Afinal, que pai não deseja que seu filho prospere?

— Que tal isto, Sr. Wang? Venda-me o faisão e os cogumelos; assim, você economiza o esforço de ir a vários lugares para vender — sugeriu Ling Chen.

— Tudo bem. O faisão custa trinta moedas, e os cogumelos eu lhe dou como brinde — concordou Wang Shitou prontamente.

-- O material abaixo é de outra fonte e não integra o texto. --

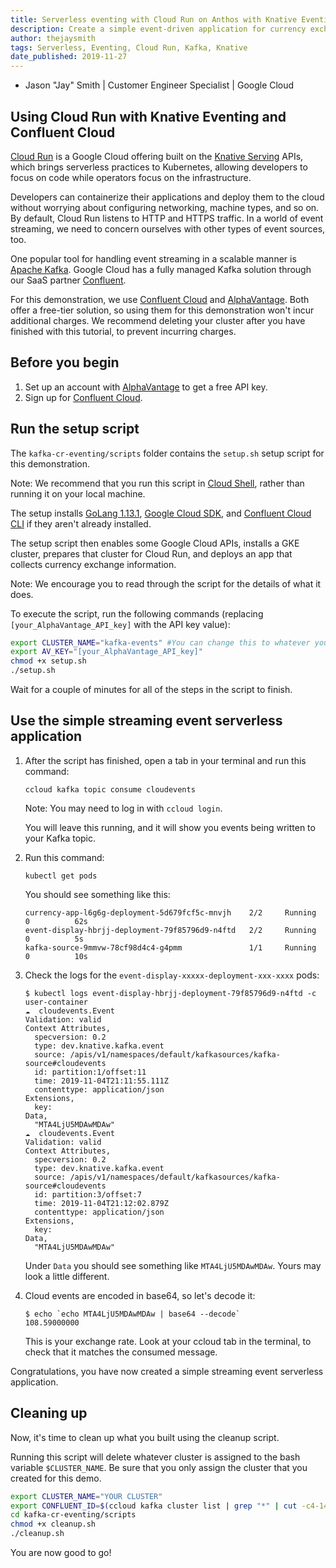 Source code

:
```yaml
---
title: Serverless eventing with Cloud Run on Anthos with Knative Eventing and Apache Kafka
description: Create a simple event-driven application for currency exchange rate tracking.
author: thejaysmith
tags: Serverless, Eventing, Cloud Run, Kafka, Knative
date_published: 2019-11-27
---
```


* Jason "Jay" Smith | Customer Engineer Specialist | Google Cloud

## Using Cloud Run with Knative Eventing and Confluent Cloud

[Cloud Run](https://cloud.google.com/run/ "Cloud Run") is a Google Cloud offering built on the
[Knative Serving](https://knative.dev/docs/serving/) APIs, which brings serverless practices to Kubernetes, allowing 
developers to focus on code while operators focus on the infrastructure.

Developers can containerize their applications and deploy them to the cloud without worrying about configuring networking,
machine types, and so on. By default, Cloud Run listens to HTTP and HTTPS traffic. In a world of event streaming, we need to
concern ourselves with other types of event sources, too.

One popular tool for handling event streaming in a scalable manner is [Apache Kafka](https://kafka.apache.org). Google Cloud 
has a fully managed Kafka solution through our SaaS partner [Confluent](https://confluent.io).

For this demonstration, we use [Confluent Cloud](https://www.confluent.io/confluent-cloud/) and
[AlphaVantage](https://www.alphavantage.co/). Both offer a free-tier solution, so using them for this demonstration won't
incur additional charges. We recommend deleting your cluster after you have finished with this tutorial, to prevent 
incurring charges.

## Before you begin

1. Set up an account with [AlphaVantage](https://www.alphavantage.co/support/#api-key) to get a free API key.
1. Sign up for [Confluent Cloud](https://confluent.cloud/signup).

## Run the setup script

The `kafka-cr-eventing/scripts` folder contains the `setup.sh` setup script for this demonstration. 

Note: We recommend that you run this script in [Cloud Shell](https://cloud.google.com/shell/), rather than running it on
your local machine.

The setup installs [GoLang 1.13.1](https://golang.org/doc/go1.13), [Google Cloud SDK](https://cloud.google.com/sdk/), and 
[Confluent Cloud CLI](https://docs.confluent.io/current/cloud/cli/install.html) if they aren't already installed.

The setup script then enables some Google Cloud APIs, installs a GKE cluster, prepares that cluster for Cloud Run, and
deploys an app that collects currency exchange information.

Note: We encourage you to read through the script for the details of what it does.

To execute the script, run the following commands (replacing `[your_AlphaVantage_API_key]` with the API key value):

```bash
export CLUSTER_NAME="kafka-events" #You can change this to whatever you want.
export AV_KEY="[your_AlphaVantage_API_key]"
chmod +x setup.sh
./setup.sh
```

Wait for a couple of minutes for all of the steps in the script to finish.

## Use the simple streaming event serverless application

1.  After the script has finished, open a tab in your terminal and run this command:

        ccloud kafka topic consume cloudevents
        
    Note:  You may need to log in with `ccloud login`.

    You will leave this running, and it will show you events being written to your Kafka topic.
    
1.  Run this command:

        kubectl get pods
        
    You should see something like this:

        currency-app-l6g6g-deployment-5d679fcf5c-mnvjh    2/2     Running   0          62s
        event-display-hbrjj-deployment-79f85796d9-n4ftd   2/2     Running   0          5s
        kafka-source-9mmvw-78cf98d4c4-g4pmm               1/1     Running   0          10s

1.  Check the logs for the `event-display-xxxxx-deployment-xxx-xxxx` pods:

        $ kubectl logs event-display-hbrjj-deployment-79f85796d9-n4ftd -c user-container
        ☁️  cloudevents.Event
        Validation: valid
        Context Attributes,
          specversion: 0.2
          type: dev.knative.kafka.event
          source: /apis/v1/namespaces/default/kafkasources/kafka-source#cloudevents
          id: partition:1/offset:11
          time: 2019-11-04T21:11:55.111Z
          contenttype: application/json
        Extensions,
          key:
        Data,
          "MTA4LjU5MDAwMDAw"
        ☁️  cloudevents.Event
        Validation: valid
        Context Attributes,
          specversion: 0.2
          type: dev.knative.kafka.event
          source: /apis/v1/namespaces/default/kafkasources/kafka-source#cloudevents
          id: partition:3/offset:7
          time: 2019-11-04T21:12:02.879Z
          contenttype: application/json
        Extensions,
          key:
        Data,
          "MTA4LjU5MDAwMDAw"

    Under `Data` you should see something like `MTA4LjU5MDAwMDAw`. Yours may look a little different. 
    
1.  Cloud events are encoded in base64, so let's decode it:
    
        $ echo `echo MTA4LjU5MDAwMDAw | base64 --decode`
        108.59000000

    This is your exchange rate. Look at your ccloud tab in the terminal, to check that it matches the consumed message. 
    
Congratulations, you have now created a simple streaming event serverless application.

## Cleaning up

Now, it's time to clean up what you built using the cleanup script.

Running this script will delete whatever cluster is assigned to the bash variable `$CLUSTER_NAME`. Be sure that you only 
assign the cluster that you created for this demo.

```  bash
export CLUSTER_NAME="YOUR CLUSTER"
export CONFLUENT_ID=$(ccloud kafka cluster list | grep "*" | cut -c4-14)
cd kafka-cr-eventing/scripts
chmod +x cleanup.sh
./cleanup.sh
```

You are now good to go!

Ele pegou alguns talos de capim na beira da estrada e, com destreza, amarrou o faisão. Os cogumelos, já em um feixe, foram entregues a Ling Chen.

— Trinta moedas não servem. Não tente recusar, vou lhe dar quarenta. Mais do que isso não aceito — Ling Chen tirou quarenta moedas e as estendeu a Wang Shitou.

— Isto... — Wang Shitou esfregou suas mãos calejadas. Se fosse vender pelo preço de mercado, os cogumelos, embora valessem mais que dez moedas, não passariam muito disso.

Ele mesmo tinha dito que os daria de brinde, mas aceitar o dinheiro... como ficaria? Contudo, ele realmente precisava daquelas quarenta moedas; a mensalidade do professor da escola era um custo alto, e se pagasse pouco, temia que isso afetasse o aprendizado do filho.

— Nada de "isto". Pegue logo, ou então não comprarei mais nada de você — Ling Chen segurou a mão áspera de Wang Shitou e colocou as quarenta moedas nela.

— Então... muito obrigado, pequeno mestre Zhou Cheng — Wang Shitou ficou com a voz embargada ao olhar para as moedas.

Ling Chen suspirou interiormente e deu um tapinha no ombro de Wang Shitou. As pessoas simples da base da sociedade eram assim: bastava dar-lhes o que era justo para que ficassem profundamente gratas.

— Vamos, vamos descer a montanha — chamou Ling Chen.

— Ah, sim, já vou — Wang Shitou limpou o canto dos olhos com a manga e apressou-se para seguir o passo de Ling Chen.

Meia hora depois, ambos chegaram à aldeia.

Ao ver a aldeia cheia de vida, Ling Chen sentiu uma ponta de melancolia. Aquele era um lugar perfeito para se aposentar, mas para ele, isso era impossível.

Como único discípulo de alguém no Reino da Liberdade e envolvido com a Seita Demoníaca, que tinha inimigos por todo o mundo, ter uma vida tranquila no futuro era um desejo inalcançável.

Pelo caminho, todos o cumprimentavam. Quase ninguém na aldeia não conhecia Ling Chen; sendo ele tão jovem, de pele clara e feições belas, apesar de ser um monge, era difícil não ser notado.

— O pequeno mestre desceu a montanha novamente?

— Pequeno mestre, já comeu? Não quer vir à minha casa comer algo?

— Pequeno mestre, venha beber um chá?

Palavras semelhantes ecoavam por todo o percurso. Todos eram genuinamente gentis.

Claro, não faltavam malandros na aldeia, mas eles raramente incomodavam Ling Chen, pois ele e seu mestre gozavam de grande prestígio ali. Se alguém ousasse atacá-los, provavelmente seria linchado pelos moradores, a menos que houvesse uma fortuna envolvida.

Foi por isso que, antes de conhecer o verdadeiro nível de cultivo do velho Wu De, Ling Chen nunca deixava muito dinheiro com ele.

Caminhando, chegaram à porta da loja de arroz.

— Ora, não é o pequeno mestre Zhou Cheng? Veio comprar algo? — um senhor idoso saiu de trás do balcão para cumprimentá-lo.